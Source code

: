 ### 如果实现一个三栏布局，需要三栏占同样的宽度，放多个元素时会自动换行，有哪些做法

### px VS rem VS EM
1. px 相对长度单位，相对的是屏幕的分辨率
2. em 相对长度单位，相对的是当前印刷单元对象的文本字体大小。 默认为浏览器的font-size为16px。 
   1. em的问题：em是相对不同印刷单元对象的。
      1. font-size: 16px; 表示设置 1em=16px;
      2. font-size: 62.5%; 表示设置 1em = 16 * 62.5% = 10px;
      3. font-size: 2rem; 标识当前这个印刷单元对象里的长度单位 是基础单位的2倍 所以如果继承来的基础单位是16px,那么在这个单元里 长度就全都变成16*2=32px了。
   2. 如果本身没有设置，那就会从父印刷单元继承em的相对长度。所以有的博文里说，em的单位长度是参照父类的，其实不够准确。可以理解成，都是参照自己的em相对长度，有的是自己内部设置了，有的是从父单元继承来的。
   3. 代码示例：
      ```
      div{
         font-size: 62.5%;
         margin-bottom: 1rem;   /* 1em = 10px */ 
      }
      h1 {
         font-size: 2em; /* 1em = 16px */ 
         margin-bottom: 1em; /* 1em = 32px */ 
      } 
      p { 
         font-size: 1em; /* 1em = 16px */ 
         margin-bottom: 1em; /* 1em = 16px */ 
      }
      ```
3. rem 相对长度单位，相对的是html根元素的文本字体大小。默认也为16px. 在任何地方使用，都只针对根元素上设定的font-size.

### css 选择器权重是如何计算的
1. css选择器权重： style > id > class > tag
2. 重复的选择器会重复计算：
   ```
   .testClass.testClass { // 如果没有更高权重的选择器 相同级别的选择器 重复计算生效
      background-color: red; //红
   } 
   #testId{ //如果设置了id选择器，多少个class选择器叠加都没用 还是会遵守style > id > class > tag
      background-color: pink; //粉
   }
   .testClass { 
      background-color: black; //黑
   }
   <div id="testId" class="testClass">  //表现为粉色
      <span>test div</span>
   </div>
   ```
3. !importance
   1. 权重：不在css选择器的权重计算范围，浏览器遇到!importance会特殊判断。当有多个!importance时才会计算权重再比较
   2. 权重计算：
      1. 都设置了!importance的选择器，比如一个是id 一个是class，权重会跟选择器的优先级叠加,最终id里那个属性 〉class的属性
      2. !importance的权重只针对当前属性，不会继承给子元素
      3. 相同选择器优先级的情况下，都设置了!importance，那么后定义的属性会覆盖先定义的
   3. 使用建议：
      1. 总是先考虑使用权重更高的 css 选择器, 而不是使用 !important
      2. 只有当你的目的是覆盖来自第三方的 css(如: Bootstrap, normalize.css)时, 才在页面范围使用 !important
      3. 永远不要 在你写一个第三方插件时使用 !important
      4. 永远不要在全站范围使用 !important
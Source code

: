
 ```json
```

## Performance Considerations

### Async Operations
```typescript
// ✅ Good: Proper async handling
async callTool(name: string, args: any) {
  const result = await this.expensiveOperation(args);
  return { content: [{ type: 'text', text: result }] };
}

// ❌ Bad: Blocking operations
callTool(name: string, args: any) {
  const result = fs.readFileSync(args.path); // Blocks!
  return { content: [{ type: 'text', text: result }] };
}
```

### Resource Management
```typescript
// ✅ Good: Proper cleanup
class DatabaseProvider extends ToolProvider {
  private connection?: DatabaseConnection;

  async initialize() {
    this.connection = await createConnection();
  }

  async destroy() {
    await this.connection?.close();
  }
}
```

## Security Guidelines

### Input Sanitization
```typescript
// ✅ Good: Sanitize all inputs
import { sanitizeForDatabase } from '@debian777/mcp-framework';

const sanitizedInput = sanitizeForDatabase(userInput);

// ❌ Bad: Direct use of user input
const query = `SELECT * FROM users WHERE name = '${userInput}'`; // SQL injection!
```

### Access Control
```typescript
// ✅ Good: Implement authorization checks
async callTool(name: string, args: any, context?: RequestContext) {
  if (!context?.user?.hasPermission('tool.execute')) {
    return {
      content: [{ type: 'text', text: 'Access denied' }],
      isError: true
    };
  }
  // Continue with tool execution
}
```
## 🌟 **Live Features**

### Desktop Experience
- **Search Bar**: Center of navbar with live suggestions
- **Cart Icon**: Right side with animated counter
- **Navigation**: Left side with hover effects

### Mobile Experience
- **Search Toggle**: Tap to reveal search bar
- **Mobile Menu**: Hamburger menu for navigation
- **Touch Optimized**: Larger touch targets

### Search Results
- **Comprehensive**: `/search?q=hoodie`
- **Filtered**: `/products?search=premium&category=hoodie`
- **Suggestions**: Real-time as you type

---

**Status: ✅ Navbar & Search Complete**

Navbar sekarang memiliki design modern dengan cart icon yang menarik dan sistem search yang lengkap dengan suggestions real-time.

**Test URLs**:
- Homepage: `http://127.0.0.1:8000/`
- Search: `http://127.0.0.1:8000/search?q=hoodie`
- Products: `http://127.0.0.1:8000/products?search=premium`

== Brief ==
Give back the whole listing above, identical in every line.

== Answer box ==
Source code

: ### 如果实现一个三栏布局，需要三栏占同样的宽度，放多个元素时会自动换行，有哪些做法

### px VS rem VS EM
1. px 相对长度单位，相对的是屏幕的分辨率
2. em 相对长度单位，相对的是当前印刷单元对象的文本字体大小。 默认为浏览器的font-size为16px。 
   1. em的问题：em是相对不同印刷单元对象的。
      1. font-size: 16px; 表示设置 1em=16px;
      2. font-size: 62.5%; 表示设置 1em = 16 * 62.5% = 10px;
      3. font-size: 2rem; 标识当前这个印刷单元对象里的长度单位 是基础单位的2倍 所以如果继承来的基础单位是16px,那么在这个单元里 长度就全都变成16*2=32px了。
   2. 如果本身没有设置，那就会从父印刷单元继承em的相对长度。所以有的博文里说，em的单位长度是参照父类的，其实不够准确。可以理解成，都是参照自己的em相对长度，有的是自己内部设置了，有的是从父单元继承来的。
   3. 代码示例：
      ```
      div{
         font-size: 62.5%;
         margin-bottom: 1rem;   /* 1em = 10px */ 
      }
      h1 {
         font-size: 2em; /* 1em = 16px */ 
         margin-bottom: 1em; /* 1em = 32px */ 
      } 
      p { 
         font-size: 1em; /* 1em = 16px */ 
         margin-bottom: 1em; /* 1em = 16px */ 
      }
      ```
3. rem 相对长度单位，相对的是html根元素的文本字体大小。默认也为16px. 在任何地方使用，都只针对根元素上设定的font-size.

### css 选择器权重是如何计算的
1. css选择器权重： style > id > class > tag
2. 重复的选择器会重复计算：
   ```
   .testClass.testClass { // 如果没有更高权重的选择器 相同级别的选择器 重复计算生效
      background-color: red; //红
   } 
   #testId{ //如果设置了id选择器，多少个class选择器叠加都没用 还是会遵守style > id > class > tag
      background-color: pink; //粉
   }
   .testClass { 
      background-color: black; //黑
   }
   <div id="testId" class="testClass">  //表现为粉色
      <span>test div</span>
   </div>
   ```
3. !importance
   1. 权重：不在css选择器的权重计算范围，浏览器遇到!importance会特殊判断。当有多个!importance时才会计算权重再比较
   2. 权重计算：
      1. 都设置了!importance的选择器，比如一个是id 一个是class，权重会跟选择器的优先级叠加,最终id里那个属性 〉class的属性
      2. !importance的权重只针对当前属性，不会继承给子元素
      3. 相同选择器优先级的情况下，都设置了!importance，那么后定义的属性会覆盖先定义的
   3. 使用建议：
      1. 总是先考虑使用权重更高的 css 选择器, 而不是使用 !important
      2. 只有当你的目的是覆盖来自第三方的 css(如: Bootstrap, normalize.css)时, 才在页面范围使用 !important
      3. 永远不要 在你写一个第三方插件时使用 !important
      4. 永远不要在全站范围使用 !important
Source code

:
 ```json
```

## Performance Considerations

### Async Operations
```typescript
// ✅ Good: Proper async handling
async callTool(name: string, args: any) {
  const result = await this.expensiveOperation(args);
  return { content: [{ type: 'text', text: result }] };
}

// ❌ Bad: Blocking operations
callTool(name: string, args: any) {
  const result = fs.readFileSync(args.path); // Blocks!
  return { content: [{ type: 'text', text: result }] };
}
```

### Resource Management
```typescript
// ✅ Good: Proper cleanup
class DatabaseProvider extends ToolProvider {
  private connection?: DatabaseConnection;

  async initialize() {
    this.connection = await createConnection();
  }

  async destroy() {
    await this.connection?.close();
  }
}
```

## Security Guidelines

### Input Sanitization
```typescript
// ✅ Good: Sanitize all inputs
import { sanitizeForDatabase } from '@debian777/mcp-framework';

const sanitizedInput = sanitizeForDatabase(userInput);

// ❌ Bad: Direct use of user input
const query = `SELECT * FROM users WHERE name = '${userInput}'`; // SQL injection!
```

### Access Control
```typescript
// ✅ Good: Implement authorization checks
async callTool(name: string, args: any, context?: RequestContext) {
  if (!context?.user?.hasPermission('tool.execute')) {
    return {
      content: [{ type: 'text', text: 'Access denied' }],
      isError: true
    };
  }
  // Continue with tool execution
}
```
## 🌟 **Live Features**

### Desktop Experience
- **Search Bar**: Center of navbar with live suggestions
- **Cart Icon**: Right side with animated counter
- **Navigation**: Left side with hover effects

### Mobile Experience
- **Search Toggle**: Tap to reveal search bar
- **Mobile Menu**: Hamburger menu for navigation
- **Touch Optimized**: Larger touch targets

### Search Results
- **Comprehensive**: `/search?q=hoodie`
- **Filtered**: `/products?search=premium&category=hoodie`
- **Suggestions**: Real-time as you type

---

**Status: ✅ Navbar & Search Complete**

Navbar sekarang memiliki design modern dengan cart icon yang menarik dan sistem search yang lengkap dengan suggestions real-time.

**Test URLs**:
- Homepage: `http://127.0.0.1:8000/`
- Search: `http://127.0.0.1:8000/search?q=hoodie`
- Products: `http://127.0.0.1:8000/products?search=premium`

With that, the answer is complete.